St. Petersburg Times (Florida)

BEVERLY BECKHAM

I wanted to be Rosemary's friend from the moment I met her. I was 7 years old, the new girl in class, and Rosemary already had a best friend, Jean Sullivan, a girl she walked around the schoolyard with, a girl she invited over to her house. I tried to get Rosemary to like me better than she liked Jean, but I was unsuccessful. Then fate intervened, Jean moved and I got my wish.

We were best friends, real honest-to-goodness, I-like-you-better-than-anyone-else-in-the-whole-world best friends for at least six years. It seems longer; it seems that time dawdled back then. I remember a million lazy afternoons spent at Rosemary's, dressing and undressing our Ginny dolls, wallpapering an old chicken coop for a clubhouse, creating a kingdom in a puddle, floating leaves and tiny sticks across this miniature ocean, then willing ourselves tiny so that we could rule that Lilliputian land.

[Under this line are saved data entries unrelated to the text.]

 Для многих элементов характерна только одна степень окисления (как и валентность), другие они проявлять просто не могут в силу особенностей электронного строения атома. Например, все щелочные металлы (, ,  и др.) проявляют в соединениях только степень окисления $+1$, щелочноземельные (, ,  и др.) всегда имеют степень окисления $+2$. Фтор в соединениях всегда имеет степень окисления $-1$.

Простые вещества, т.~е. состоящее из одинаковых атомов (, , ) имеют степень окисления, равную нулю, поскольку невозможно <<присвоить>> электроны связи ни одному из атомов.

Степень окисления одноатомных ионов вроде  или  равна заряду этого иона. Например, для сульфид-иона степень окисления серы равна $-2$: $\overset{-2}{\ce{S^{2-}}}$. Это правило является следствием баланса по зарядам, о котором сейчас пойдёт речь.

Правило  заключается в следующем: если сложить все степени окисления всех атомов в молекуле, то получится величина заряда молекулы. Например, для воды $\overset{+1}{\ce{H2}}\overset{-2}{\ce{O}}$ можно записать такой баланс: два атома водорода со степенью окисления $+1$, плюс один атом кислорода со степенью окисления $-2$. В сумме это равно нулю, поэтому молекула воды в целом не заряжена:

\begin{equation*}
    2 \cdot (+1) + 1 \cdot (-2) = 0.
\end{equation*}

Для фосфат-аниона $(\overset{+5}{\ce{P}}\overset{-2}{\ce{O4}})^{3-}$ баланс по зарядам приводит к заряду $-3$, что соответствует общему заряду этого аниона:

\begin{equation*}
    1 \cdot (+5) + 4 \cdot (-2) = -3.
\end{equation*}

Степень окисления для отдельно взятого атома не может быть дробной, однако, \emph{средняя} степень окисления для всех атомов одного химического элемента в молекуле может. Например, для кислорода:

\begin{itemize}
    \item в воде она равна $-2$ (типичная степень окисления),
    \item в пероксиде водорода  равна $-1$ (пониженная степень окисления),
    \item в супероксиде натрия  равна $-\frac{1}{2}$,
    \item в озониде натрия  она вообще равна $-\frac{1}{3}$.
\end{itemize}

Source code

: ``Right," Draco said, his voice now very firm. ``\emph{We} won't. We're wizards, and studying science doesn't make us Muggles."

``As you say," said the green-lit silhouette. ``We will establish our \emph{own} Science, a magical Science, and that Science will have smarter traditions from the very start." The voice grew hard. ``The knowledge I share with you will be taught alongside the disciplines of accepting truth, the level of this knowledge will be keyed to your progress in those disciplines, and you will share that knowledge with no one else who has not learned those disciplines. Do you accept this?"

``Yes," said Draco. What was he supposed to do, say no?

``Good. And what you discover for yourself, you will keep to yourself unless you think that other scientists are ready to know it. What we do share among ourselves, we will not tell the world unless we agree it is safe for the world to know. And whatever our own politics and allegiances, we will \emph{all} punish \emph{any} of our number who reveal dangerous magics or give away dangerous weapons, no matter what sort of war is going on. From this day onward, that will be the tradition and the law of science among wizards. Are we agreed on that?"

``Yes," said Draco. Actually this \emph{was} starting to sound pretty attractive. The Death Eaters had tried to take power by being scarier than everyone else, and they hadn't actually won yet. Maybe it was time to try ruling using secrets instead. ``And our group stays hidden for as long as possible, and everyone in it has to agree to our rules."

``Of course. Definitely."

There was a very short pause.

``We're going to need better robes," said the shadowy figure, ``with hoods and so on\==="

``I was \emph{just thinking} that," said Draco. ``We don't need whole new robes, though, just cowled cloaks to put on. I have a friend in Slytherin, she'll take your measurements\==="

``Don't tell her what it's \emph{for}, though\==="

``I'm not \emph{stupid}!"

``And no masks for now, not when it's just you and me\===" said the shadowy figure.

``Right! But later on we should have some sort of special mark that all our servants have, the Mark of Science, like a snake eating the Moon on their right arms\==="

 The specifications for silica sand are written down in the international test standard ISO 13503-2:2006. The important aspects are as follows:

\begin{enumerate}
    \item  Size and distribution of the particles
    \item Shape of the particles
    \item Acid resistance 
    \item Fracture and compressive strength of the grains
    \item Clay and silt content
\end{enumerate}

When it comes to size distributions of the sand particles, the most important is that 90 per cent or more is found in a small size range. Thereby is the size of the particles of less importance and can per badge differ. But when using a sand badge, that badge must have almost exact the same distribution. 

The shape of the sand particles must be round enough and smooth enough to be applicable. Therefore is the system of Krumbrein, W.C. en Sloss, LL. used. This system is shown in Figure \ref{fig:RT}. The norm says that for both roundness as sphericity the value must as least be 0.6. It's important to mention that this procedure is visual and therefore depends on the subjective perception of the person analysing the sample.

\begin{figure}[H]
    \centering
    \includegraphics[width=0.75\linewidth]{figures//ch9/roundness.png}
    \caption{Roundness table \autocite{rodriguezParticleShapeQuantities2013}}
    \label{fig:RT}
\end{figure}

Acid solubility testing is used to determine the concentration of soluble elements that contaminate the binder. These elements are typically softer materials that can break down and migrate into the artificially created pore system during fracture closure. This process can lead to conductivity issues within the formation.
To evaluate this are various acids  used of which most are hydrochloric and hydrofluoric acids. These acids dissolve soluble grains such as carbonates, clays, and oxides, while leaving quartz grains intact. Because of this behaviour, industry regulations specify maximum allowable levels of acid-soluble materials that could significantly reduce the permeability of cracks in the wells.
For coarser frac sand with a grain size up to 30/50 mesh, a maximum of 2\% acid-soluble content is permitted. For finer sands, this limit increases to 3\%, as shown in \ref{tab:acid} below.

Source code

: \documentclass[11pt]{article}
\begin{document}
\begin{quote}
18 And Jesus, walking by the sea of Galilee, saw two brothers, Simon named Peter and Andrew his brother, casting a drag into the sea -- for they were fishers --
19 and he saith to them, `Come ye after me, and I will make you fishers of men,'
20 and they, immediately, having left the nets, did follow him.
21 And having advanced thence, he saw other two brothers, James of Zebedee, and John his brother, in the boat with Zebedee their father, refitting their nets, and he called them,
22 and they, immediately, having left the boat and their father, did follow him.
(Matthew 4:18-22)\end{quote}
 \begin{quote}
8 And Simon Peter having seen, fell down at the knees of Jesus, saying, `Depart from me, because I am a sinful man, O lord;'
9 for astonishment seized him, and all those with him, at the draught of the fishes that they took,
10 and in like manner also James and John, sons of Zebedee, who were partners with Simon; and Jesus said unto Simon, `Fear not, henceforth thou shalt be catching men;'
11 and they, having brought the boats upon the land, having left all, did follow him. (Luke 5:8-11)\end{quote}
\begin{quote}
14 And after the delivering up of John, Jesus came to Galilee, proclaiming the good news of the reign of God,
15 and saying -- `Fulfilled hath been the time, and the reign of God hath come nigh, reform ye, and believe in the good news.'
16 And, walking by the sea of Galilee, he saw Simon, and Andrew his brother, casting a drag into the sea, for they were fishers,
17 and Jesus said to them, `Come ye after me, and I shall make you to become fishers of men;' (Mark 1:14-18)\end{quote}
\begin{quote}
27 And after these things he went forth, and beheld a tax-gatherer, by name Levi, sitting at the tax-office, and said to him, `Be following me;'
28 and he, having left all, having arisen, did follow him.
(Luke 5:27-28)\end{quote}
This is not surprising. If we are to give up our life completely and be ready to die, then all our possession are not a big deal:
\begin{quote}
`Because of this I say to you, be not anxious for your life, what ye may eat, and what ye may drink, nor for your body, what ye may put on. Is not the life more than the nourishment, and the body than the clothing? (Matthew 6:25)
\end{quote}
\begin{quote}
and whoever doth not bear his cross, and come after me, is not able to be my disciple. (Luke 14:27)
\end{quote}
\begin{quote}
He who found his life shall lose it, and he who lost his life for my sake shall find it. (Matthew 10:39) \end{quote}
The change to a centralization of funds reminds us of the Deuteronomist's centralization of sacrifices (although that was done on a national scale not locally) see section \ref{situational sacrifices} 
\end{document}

In memory, it seems we did rule.

In memory, I can taste the wind on my cheek.

Every inch of my childhood, every vivid moment, is full of Rosemary. We were two children who dreamed the same dreams, who played the same games. We organized talent shows, wrote a weekly newspaper, sat through every movie that was ever shown in Randolph Center, made scrapbooks of Debbie Reynolds and Eddie Fisher, and sang Tammy together at the Policemen's Ball.

We were inseparable and would be forever.

In seventh grade, I transferred to Catholic school, so from Monday to Friday Rose and I didn't see each other. But every weekend we spent together. To affirm our friendship, to guarantee that it would last forever, that we would never change, that we would grow up and old together, we decided to become blood sisters.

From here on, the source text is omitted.